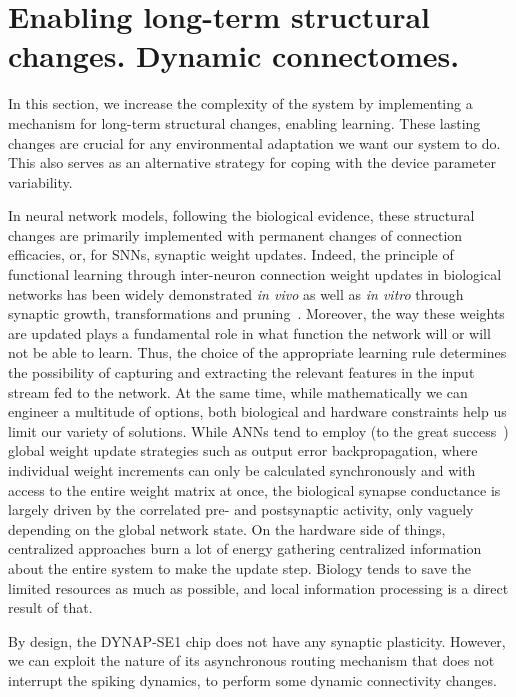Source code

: \chapter{Enabling long-term structural changes. Dynamic connectomes.}
\label{ch:dynamic_connectome}

In this section, we increase the complexity of the system by implementing a mechanism for long-term structural changes, enabling learning. These lasting changes are crucial for any environmental adaptation we want our system to do. This also serves as an alternative strategy for coping with the device parameter variability.

In neural network models, following the biological evidence, these structural changes are primarily implemented with permanent changes of connection efficacies, or, for \ac{SNN}s, synaptic weight updates. Indeed, the principle of functional learning through inter-neuron connection weight updates in biological networks has been widely demonstrated \emph{in vivo} as well as \emph{in vitro} through synaptic growth, transformations and pruning~\cite{George18}.
Moreover, the way these weights are updated plays a fundamental role in what function the network will or will not be able to learn. Thus, the choice of the appropriate learning rule determines the possibility of capturing and extracting the relevant features in the input stream fed to the network. At the same time, while mathematically we can engineer a multitude of options, both biological and hardware constraints help us limit our variety of solutions. While ANNs tend to employ (to the great success~\cite{Sejnowski20}) global weight update strategies such as output error backpropagation, where individual weight increments can only be calculated synchronously and with access to the entire weight matrix at once, the biological synapse conductance is largely driven by the correlated pre- and postsynaptic activity, only vaguely depending on the global network state. On the hardware side of things, centralized approaches burn a lot of energy gathering centralized information about the entire system to make the update step. Biology tends to save the limited resources as much as possible, and local information processing is a direct result of that.

By design, the DYNAP-SE1 chip does not have any synaptic plasticity. However, we can exploit the nature of its asynchronous routing mechanism that does not interrupt the spiking dynamics, to perform some dynamic connectivity changes.

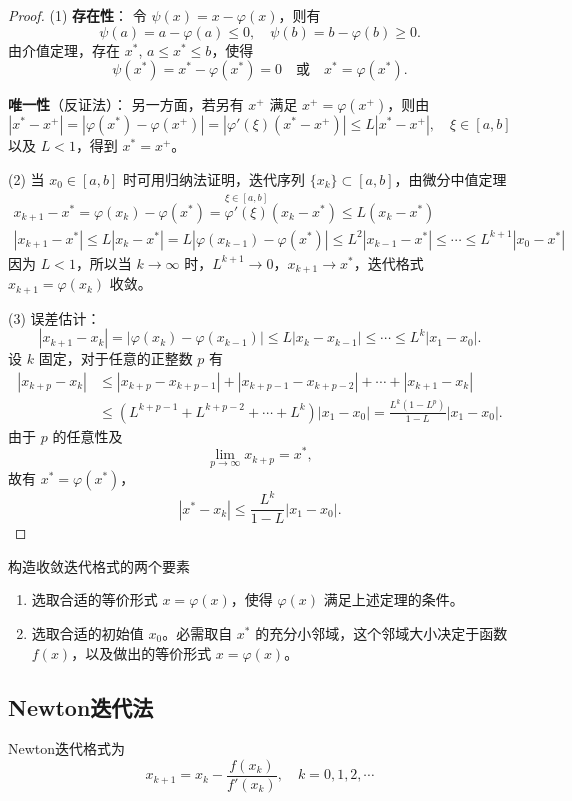 \begin{proof}
(1) \textbf{存在性}：
令 \(\psi(x) = x - \varphi(x)\)，则有
\[
\psi(a) = a - \varphi(a) \leq 0, \quad \psi(b) = b - \varphi(b) \geq 0.
\]
由介值定理，存在 \(x^*\), \(a \leq x^* \leq b\)，使得
\[
\psi(x^*) = x^* - \varphi(x^*) = 0 \quad \text{或} \quad x^* = \varphi(x^*).
\]

\textbf{唯一性}（反证法）：
另一方面，若另有 \(x^+\) 满足 \(x^+ = \varphi(x^+)\)，则由
\[
|x^* - x^+| = |\varphi(x^*) - \varphi(x^+)| = |\varphi'(\xi)(x^* - x^+)| \leq L|x^* - x^+|, \quad \xi \in [a,b]
\]
以及 \(L < 1\)，得到 \(x^* = x^+\)。

(2) 当 \(x_0 \in [a,b]\) 时可用归纳法证明，迭代序列 \(\{x_k\} \subset [a,b]\)，由微分中值定理
\begin{gather*}
    x_{k+1} - x^* = \varphi(x_k) - \varphi(x^*) = \overset{\xi \in [a,b]}{\varphi'(\xi)}(x_k - x^*)\leq L (x_k - x^*)
\\
|x_{k+1} - x^*| \leq L|x_k - x^*| = L|\varphi(x_{k-1}) - \varphi(x^*)| \leq L^2|x_{k-1} - x^*| \leq \cdots \leq L^{k+1}|x_0 - x^*|
\end{gather*}
因为 \(L < 1\)，所以当 \(k \to \infty\) 时，\(L^{k+1} \to 0\)，\(x_{k+1} \to x^*\)，迭代格式 \(x_{k+1} = \varphi(x_k)\) 收敛。

(3) 误差估计：
\[
|x_{k+1} - x_k| = |\varphi(x_k) - \varphi(x_{k-1})| \leq L|x_k - x_{k-1}| \leq \cdots \leq L^k|x_1 - x_0|.
\]
设 \(k\) 固定，对于任意的正整数 \(p\) 有
\begin{align*}
|x_{k+p} - x_k| &\leq |x_{k+p} - x_{k+p-1}| + |x_{k+p-1} - x_{k+p-2}| + \cdots + |x_{k+1} - x_k| \\
&\leq (L^{k+p-1} + L^{k+p-2} + \cdots + L^k)|x_1 - x_0| = \frac{L^k(1 - L^p)}{1 - L}|x_1 - x_0|.
\end{align*}
由于 \(p\) 的任意性及
\[
\lim_{p \to \infty} x_{k+p} = x^*,
\]
故有 \(x^* = \varphi(x^*)\)，
\[
|x^* - x_k| \leq \frac{L^k}{1 - L}|x_1 - x_0|.
\]
\end{proof}

构造收敛迭代格式的两个要素
\begin{enumerate}
    \item 选取合适的等价形式 \(x = \varphi(x)\)，使得 \(\varphi(x)\) 满足上述定理的条件。
    \item 选取合适的初始值 \(x_0\)。必需取自 \(x^*\) 的充分小邻域，这个邻域大小决定于函数 \(f(x)\)，以及做出的等价形式 \(x = \varphi(x)\)。
\end{enumerate}
\subsection{Newton迭代法}
Newton迭代格式为
\[x_{k+1}=x_k -\frac{f(x_k)}{f'(x_k)},\quad k=0,1,2,\cdots\]


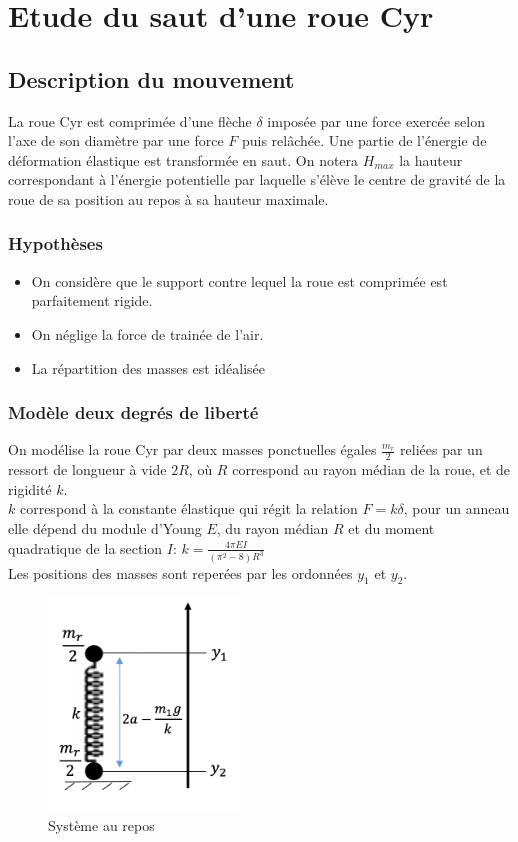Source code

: \section{Etude du saut d'une roue Cyr}
\subsection{Description du mouvement}
La roue Cyr est comprimée d'une flèche $\delta$ imposée par une force exercée selon l'axe de son diamètre par une force $F$ puis relâchée. Une partie de l'énergie de déformation élastique est transformée en saut. On notera $H_{max}$ la hauteur correspondant à l'énergie potentielle par laquelle s'élève le centre de gravité de la roue de sa position au repos à sa hauteur maximale.


\subsubsection{Hypothèses}
\begin{itemize}
    \item On considère que le support contre lequel la roue est comprimée est parfaitement rigide.
    \item On néglige la force de trainée de l'air.
    \item La répartition des masses est idéalisée
\end{itemize}

\subsubsection{Modèle deux degrés de liberté}
On modélise la roue Cyr par deux masses ponctuelles égales $\frac{m_r}{2}$ reliées par un ressort de longueur à vide $2R$, où $R$ correspond au rayon médian de la roue, et de rigidité $k$. \\
$k$ correspond à la constante élastique qui régit la relation $F=k \delta$, pour un anneau elle dépend du module d'Young $E$, du rayon médian $R$ et du moment quadratique de la section $I$: $k=\frac{4\pi EI}{(\pi^2 -8)R^3}$ \cite{yangkim}
\\
 Les positions des masses sont reperées par les ordonnées $y_1$ et $y_2$.

\begin{figure}[htb]
\centering
\includegraphics[width=2in]{images_2ddl/repos.png}
\caption{Système au repos}
\label{fig:repos}
\end{figure}

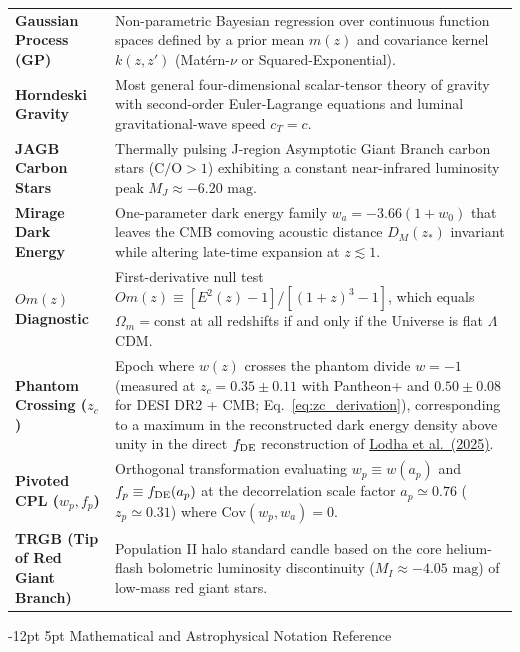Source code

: \documentclass[11pt,letterpaper]{article}
\makeatletter
\renewcommand{\subsection}{\@startsection{subsection}{2}{\z@}%
  {-12pt \@plus -3pt \@minus -1pt}%
  {5pt \@plus 1pt}%
  {\normalfont\large\bfseries\color{tealaccent}}}
\makeatother
\begin{document}
\begin{table}[!htbp]
\begin{tabularx}{\textwidth}{>{\bfseries\color{primary}}p{} X}
Gaussian Process (GP) & Non-parametric Bayesian regression over continuous function spaces defined by a prior mean $m(z)$ and covariance kernel $k(z,z')$ (Matérn-$\nu$ or Squared-Exponential). \\
Horndeski Gravity & Most general four-dimensional scalar-tensor theory of gravity with second-order Euler-Lagrange equations and luminal gravitational-wave speed $c_T = c$. \\
JAGB Carbon Stars & Thermally pulsing J-region Asymptotic Giant Branch carbon stars ($\text{C/O} > 1$) exhibiting a constant near-infrared luminosity peak $M_J \approx -6.20\text{ mag}$. \\
Mirage Dark Energy & One-parameter dark energy family $w_a = -3.66(1+w_0)$ that leaves the CMB comoving acoustic distance $D_M(z_*)$ invariant while altering late-time expansion at $z \lesssim 1$. \\
$Om(z)$ Diagnostic & First-derivative null test $Om(z) \equiv [E^2(z)-1]/[(1+z)^3-1]$, which equals $\Omega_m = \text{const}$ at all redshifts if and only if the Universe is flat $\Lambda$CDM. \\
Phantom Crossing ($z_c$) & Epoch where $w(z)$ crosses the phantom divide $w = -1$ (measured at $z_c = 0.35 \pm 0.11$ with Pantheon+ and $0.50 \pm 0.08$ for DESI DR2 + CMB; Eq.~\ref{eq:zc_derivation}), corresponding to a maximum in the reconstructed dark energy density above unity in the direct $f_{\rm DE}$ reconstruction of \href{https://arxiv.org/abs/2503.14743}{Lodha et al.\ (2025)}. \\
Pivoted CPL ($w_p, f_p$) & Orthogonal transformation evaluating $w_p \equiv w(a_p)$ and $f_p \equiv f_{\rm DE}(a_p)$ at the decorrelation scale factor $a_p \simeq 0.76$ ($z_p \simeq 0.31$) where $\text{Cov}(w_p, w_a) = 0$. \\
TRGB (Tip of Red Giant Branch) & Population II halo standard candle based on the core helium-flash bolometric luminosity discontinuity ($M_I \approx -4.05\text{ mag}$) of low-mass red giant stars. \\
\bottomrule
\end{tabularx}
\end{table}

\subsection{Mathematical and Astrophysical Notation Reference}
\end{document}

--------------------------------------------------

Exercise: Look over the material and return every line where the word "color" is found.

Your response:
  {\normalfont\large\bfseries\color{tealaccent}}}
\begin{tabularx}{\textwidth}{>{\bfseries\color{primary}}p{} X}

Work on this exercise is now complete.